Phospholipid-linked naphthoquinones separated by spacer methylene groups (C n ), PE-C n -NQ ( n = 0, 5, 11), were synthesized to investigate the quinone-mediated electron transfers on a glassy carbon (GC) electrode covered with phospholipids membrane. The PE-C n -NQ could be incorporated in lipid bilayer composed of phosphatidylcholine and exhibited characteristic absorption spectral change corresponding to their redox state, quinone/hydroquinone. The cyclic voltammogram of PE-C n -NQ-containing lipid bilayer modified on a GC electrode indicated a set of waves corresponding to the consecutive two-electron and two-proton transfer reduction of the quinone moiety. The peak currents of PE-C n -NQ as a function of temperature showed a sharp break point in the current–temperature behavior, reflecting the gel-fluid phase transition. The shape of the cyclic voltammograms changed with the pH of the buffer solution. Below pH 6 the first step of the reduction of quinone was a monoprotonation of quinone, whereas above pH 10 the first step of the oxidation was a monodeprotonation of hydroquinone.
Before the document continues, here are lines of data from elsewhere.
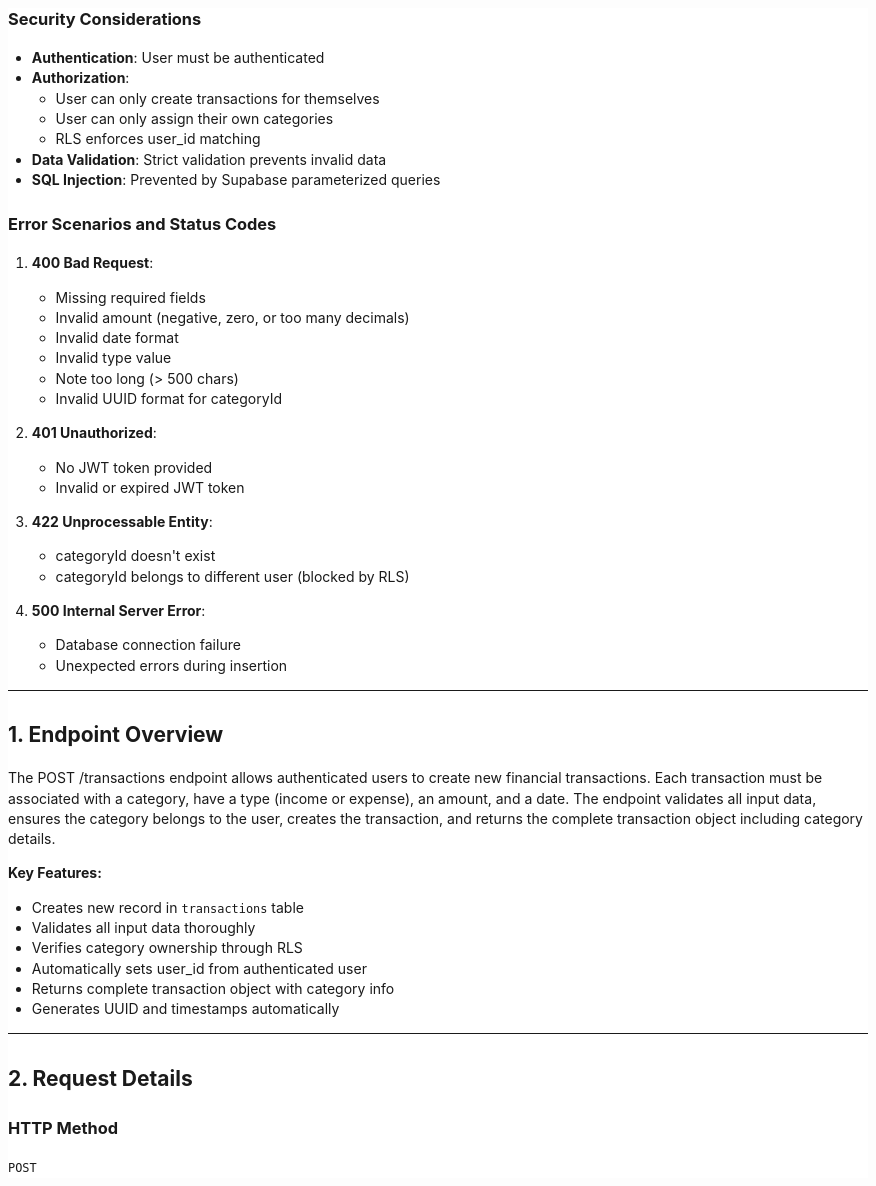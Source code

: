 ### Security Considerations
- **Authentication**: User must be authenticated
- **Authorization**: 
  - User can only create transactions for themselves
  - User can only assign their own categories
  - RLS enforces user_id matching
- **Data Validation**: Strict validation prevents invalid data
- **SQL Injection**: Prevented by Supabase parameterized queries

### Error Scenarios and Status Codes
1. **400 Bad Request**:
   - Missing required fields
   - Invalid amount (negative, zero, or too many decimals)
   - Invalid date format
   - Invalid type value
   - Note too long (> 500 chars)
   - Invalid UUID format for categoryId

2. **401 Unauthorized**:
   - No JWT token provided
   - Invalid or expired JWT token

3. **422 Unprocessable Entity**:
   - categoryId doesn't exist
   - categoryId belongs to different user (blocked by RLS)

4. **500 Internal Server Error**:
   - Database connection failure
   - Unexpected errors during insertion

---

## 1. Endpoint Overview

The POST /transactions endpoint allows authenticated users to create new financial transactions. Each transaction must be associated with a category, have a type (income or expense), an amount, and a date. The endpoint validates all input data, ensures the category belongs to the user, creates the transaction, and returns the complete transaction object including category details.

**Key Features:**
- Creates new record in `transactions` table
- Validates all input data thoroughly
- Verifies category ownership through RLS
- Automatically sets user_id from authenticated user
- Returns complete transaction object with category info
- Generates UUID and timestamps automatically

---

## 2. Request Details

### HTTP Method
`POST`
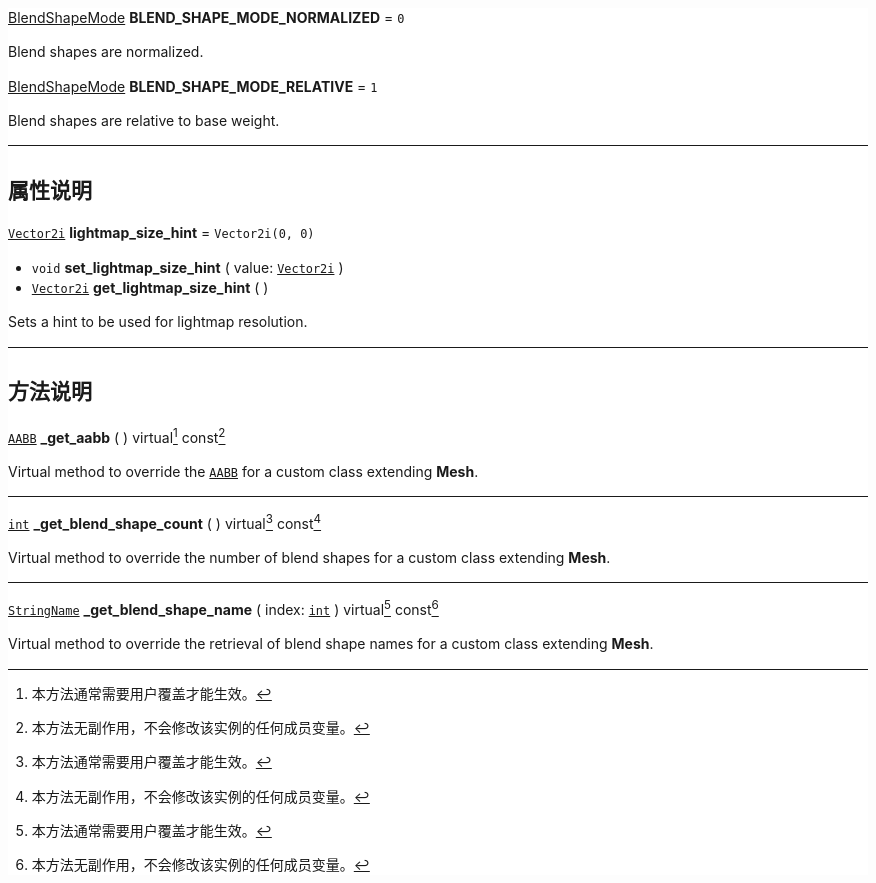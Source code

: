 <div id="_class_mesh_constant_blend_shape_mode_normalized"></div>

[BlendShapeMode](#enum_mesh_blendshapemode) **BLEND_SHAPE_MODE_NORMALIZED** = ``0``

Blend shapes are normalized.

<div id="_class_mesh_constant_blend_shape_mode_relative"></div>

[BlendShapeMode](#enum_mesh_blendshapemode) **BLEND_SHAPE_MODE_RELATIVE** = ``1``

Blend shapes are relative to base weight.



---

## 属性说明

<div id="_class_mesh_property_lightmap_size_hint"></div>

[`Vector2i`](class_vector2i.md) **lightmap_size_hint** = ``Vector2i(0, 0)`` <div id="class_mesh_property_lightmap_size_hint"></div>

- `void` **set_lightmap_size_hint** ( value: [`Vector2i`](class_vector2i.md) )
- [`Vector2i`](class_vector2i.md) **get_lightmap_size_hint** ( )

Sets a hint to be used for lightmap resolution.



---

## 方法说明

<div id="_class_mesh_private_method__get_aabb"></div>

[`AABB`](class_aabb.md) **_get_aabb** ( ) virtual[^virtual] const[^const]<div id="class_mesh_private_method__get_aabb"></div>

Virtual method to override the [`AABB`](class_aabb.md) for a custom class extending **Mesh**.



---

<div id="_class_mesh_private_method__get_blend_shape_count"></div>

[`int`](class_int.md) **_get_blend_shape_count** ( ) virtual[^virtual] const[^const]<div id="class_mesh_private_method__get_blend_shape_count"></div>

Virtual method to override the number of blend shapes for a custom class extending **Mesh**.



---

<div id="_class_mesh_private_method__get_blend_shape_name"></div>

[`StringName`](class_stringname.md) **_get_blend_shape_name** ( index: [`int`](class_int.md) ) virtual[^virtual] const[^const]<div id="class_mesh_private_method__get_blend_shape_name"></div>

Virtual method to override the retrieval of blend shape names for a custom class extending **Mesh**.


[^virtual]: 本方法通常需要用户覆盖才能生效。
[^const]: 本方法无副作用，不会修改该实例的任何成员变量。
[^vararg]: 本方法除了能接受在此处描述的参数外，还能够继续接受任意数量的参数。
[^constructor]: 本方法用于构造某个类型。
[^static]: 调用本方法无需实例，可直接使用类名进行调用。
[^operator]: 本方法描述的是使用本类型作为左操作数的有效运算符。
[^bitfield]: 这个值是由下列位标志构成位掩码的整数。
[^void]: 无返回值。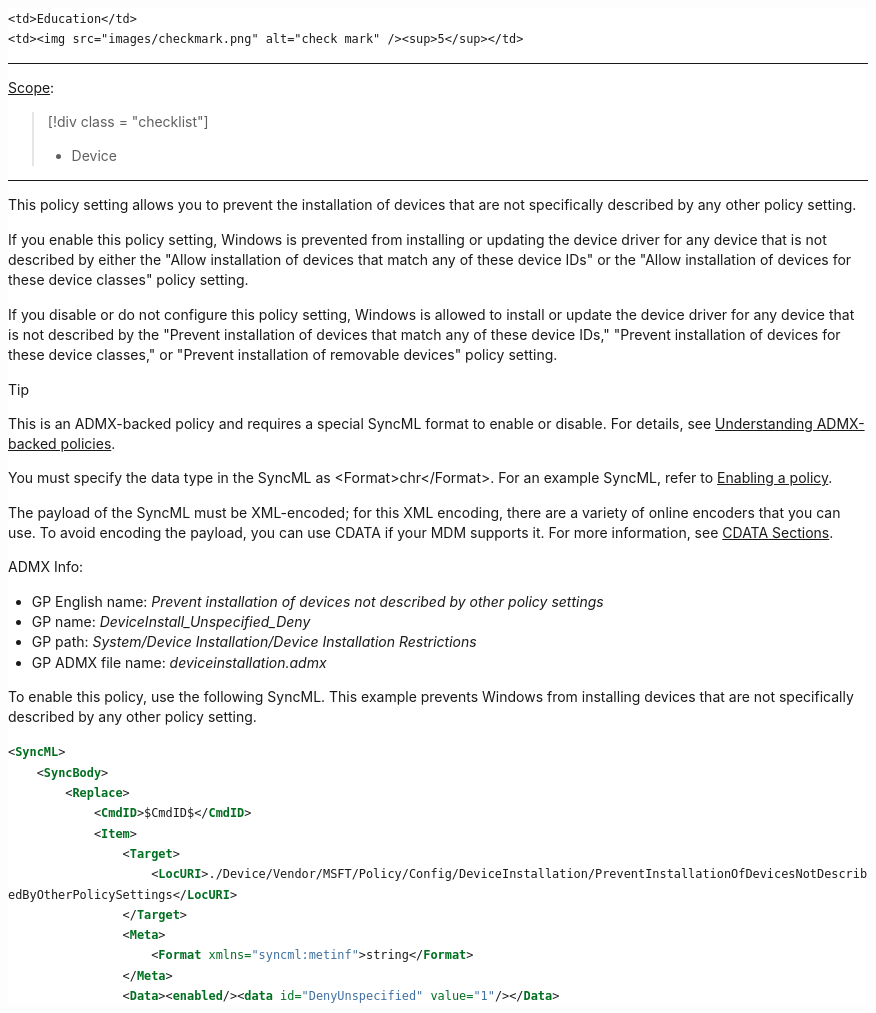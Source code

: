     <td>Education</td>
    <td><img src="images/checkmark.png" alt="check mark" /><sup>5</sup></td>
</tr>
</table>


<hr/>


[Scope](./policy-configuration-service-provider.md#policy-scope):

> [!div class = "checklist"]
> * Device

<hr/>



This policy setting allows you to prevent the installation of devices that are not specifically described by any other policy setting.

If you enable this policy setting, Windows is prevented from installing or updating the device driver for any device that is not described by either the "Allow installation of devices that match any of these device IDs" or the "Allow installation of devices for these device classes" policy setting.

If you disable or do not configure this policy setting, Windows is allowed to install or update the device driver for any device that is not described by the "Prevent installation of devices that match any of these device IDs," "Prevent installation of devices for these device classes," or "Prevent installation of removable devices" policy setting.


> [!TIP]
> This is an ADMX-backed policy and requires a special SyncML format to enable or disable.  For details, see [Understanding ADMX-backed policies](./understanding-admx-backed-policies.md).
> 
> You must specify the data type in the SyncML as &lt;Format&gt;chr&lt;/Format&gt;. For an example SyncML, refer to [Enabling a policy](./understanding-admx-backed-policies.md#enabling-a-policy).
> 
> The payload of the SyncML must be XML-encoded; for this XML encoding, there are a variety of online encoders that you can use. To avoid encoding the payload, you can use CDATA if your MDM supports it.  For more information, see [CDATA Sections](http://www.w3.org/TR/REC-xml/#sec-cdata-sect).


ADMX Info:  
-   GP English name: *Prevent installation of devices not described by other policy settings*
-   GP name: *DeviceInstall_Unspecified_Deny*
-   GP path: *System/Device Installation/Device Installation Restrictions*
-   GP ADMX file name: *deviceinstallation.admx*






To enable this policy, use the following SyncML. This example prevents Windows from installing devices that are not specifically described by any other policy setting. 


```xml
<SyncML>
    <SyncBody>
        <Replace>
            <CmdID>$CmdID$</CmdID>
            <Item>
                <Target>
                    <LocURI>./Device/Vendor/MSFT/Policy/Config/DeviceInstallation/PreventInstallationOfDevicesNotDescribedByOtherPolicySettings</LocURI>
                </Target>
                <Meta>
                    <Format xmlns="syncml:metinf">string</Format>
                </Meta>
                <Data><enabled/><data id="DenyUnspecified" value="1"/></Data>
```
This indicates that reaction sequences of quinone/hydroquinone were different with the change of the pH. These results showed that the PE-C n -NQ exhibited electron transfer associated with proton transfer in the lipid membranes, depending on the diffusivity of the redox species in the membrane and pH. Interestingly, less effect of the number of methylene of the spacer group on the peak currents was observed. Comparison of manganese porphyrin-mediated electron transfer that depends on the spacer methylene lengths [M. Nango, T. Hikita, T. Nakano, T. Yamada, M. Nagata, Y. Kurono, T. Ohtsuka, Langmuir 14 (1998) 407] is made.